As a child in a low-income neighborhood near Houston’s Third Ward, Reagan Scott saw the root causes of poor health firsthand. “We only had fast food and unhealthy food options in our area,” she said. “We had to drive up to 30 minutes to get to a good grocery store.”
When Scott and her family moved to a small, remote town in New Mexico, she saw the rural culprits of adverse health conditions. Low-income residents lived 45 minutes from health care providers and lacked health insurance.
It wasn’t until she finally settled in The Woodlands, an affluent Texas suburb, that Scott fully realized the prodigious health disparities that exist between low-income, urban and rural communities and middle and high-income communities with access to high quality health care. “In The Woodlands,” she said, “You have quality doctors at your fingertips, people with health insurance and higher incomes.”
Her experiences, coupled with her own health challenges, ignited in her a desire to become a physician. So, when the Prairie View A&M University sophomore heard about UH College of Medicine’s Undergraduate Summer Shadowing Program for aspiring medical students, she was all in.
“We launched the program to help build a pipeline of diverse medical students, because there is a lack of diversity in the physician workforce,” said the college’s Assistant Dean of Diversity and Outreach Dr. Kenya Steele. “We also want to help prepare students to get into medical school and to teach them about the social determinants of health.”
The social determinants include access to quality education and health care, socioeconomics, the environment and other societal factors that bear the greatest impact on people’s health.
Over four weeks, 10 students from diverse backgrounds shadowed faculty physicians in a Third Ward clinic.
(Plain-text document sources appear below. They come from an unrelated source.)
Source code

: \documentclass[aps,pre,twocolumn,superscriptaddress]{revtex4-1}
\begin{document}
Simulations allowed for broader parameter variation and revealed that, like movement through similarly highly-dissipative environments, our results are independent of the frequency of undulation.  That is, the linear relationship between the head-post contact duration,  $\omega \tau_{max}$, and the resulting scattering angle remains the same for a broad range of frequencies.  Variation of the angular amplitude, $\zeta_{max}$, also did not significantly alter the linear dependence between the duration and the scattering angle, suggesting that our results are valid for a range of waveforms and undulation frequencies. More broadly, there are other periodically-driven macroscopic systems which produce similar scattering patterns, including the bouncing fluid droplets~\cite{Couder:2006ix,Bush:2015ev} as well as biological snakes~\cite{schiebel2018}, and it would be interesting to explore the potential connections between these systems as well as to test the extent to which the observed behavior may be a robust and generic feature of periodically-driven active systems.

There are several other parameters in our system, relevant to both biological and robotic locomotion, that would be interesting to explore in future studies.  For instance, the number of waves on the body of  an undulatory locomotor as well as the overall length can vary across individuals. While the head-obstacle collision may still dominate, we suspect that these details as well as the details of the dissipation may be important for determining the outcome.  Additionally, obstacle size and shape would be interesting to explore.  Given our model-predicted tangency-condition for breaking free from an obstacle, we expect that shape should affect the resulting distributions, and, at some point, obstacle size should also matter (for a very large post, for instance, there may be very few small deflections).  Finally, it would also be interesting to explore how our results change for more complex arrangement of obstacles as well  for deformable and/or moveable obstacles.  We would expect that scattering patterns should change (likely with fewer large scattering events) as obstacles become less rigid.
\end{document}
And, as they treated their patients’ medical conditions, they also addressed key contributors to their health. The physician Scott shadowed examined patients’ diet, mental health and outside stressors. “It was a very uplifting experience,” Scott said. The cohort also attended workshops to help prepare them to apply to medical school.
This fall, the College will expand its diversity and outreach efforts to Yates High School in Third Ward, where they will introduce students to the medical field through interactive activities and mentorship.